――着いたのは、次の日の昼だった。
“井上”の表札を見て、あたしは俯いてしまう。
「…んだよ。怖じ気づいたかぁ?」
先生が馬鹿にしたように笑う。
「そんなんじゃないしっ」
あたしは強がる。
「…さあ、行くか」
「うん」
あたしはその扉を開いた。
「…ただいま」
「お姉ちゃん!」
二階からあたしを発見した亮介が降りてくる。
「亮介、ただいま」
「おかえりっ!!」
「ちょっと亮介…一体何の騒ぎ………紗恵」
リビングから出てきたのはお母さん。
「…ただいま」
「紗恵…」
「お邪魔します。紗恵さんの担任の柳原と申します」
「……どうぞ」
いつもとは違うテンションの母親に驚きながら、リビングへ入った。
「…あなた。学校の先生がいらっしゃったわよ」
「こんにちは。担任の柳原です」
「…どうも。……紗恵、座りなさい」
あたしたちはソファへ腰を掛ける。
「…休日まで先生に迷惑をかけて申し訳ない。うちの娘はまだまだ反抗期でね…少し落ち着きが無いのだよ」
「そうでしょうか?」
「えっ?」
父親の言葉に先生は反対するように言う。
「ただの反抗期ではないんじゃないでしょうか?…お父さん。
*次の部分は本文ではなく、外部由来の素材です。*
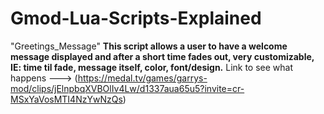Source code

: # Gmod-Lua-Scripts-Explained

"Greetings_Message" **This script allows a user to have a welcome message displayed and after a short time fades out, very customizable, IE: time til fade,
message itself, color, font/design.** Link to see what happens ---> (https://medal.tv/games/garrys-mod/clips/jElnpbqXVBOlIv4Lw/d1337aua65u5?invite=cr-MSxYaVosMTI4NzYwNzQs)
なぜ紗恵さんが家を出たのだと思いますか?」
「なぜ?…そりゃあ親に反抗したくて…」
「違います」
「先生…」
先生は父親の目をしっかり見つめる。
「紗恵さんは、孤独なんです。寂しいんです。いつも一番安らげる家庭という場所が、紗恵さんにとっては一番苦痛な場所になってしまってるんです!」
「君に何が分かるんだ!!」
突然、父親の怒鳴り声が聞こえた。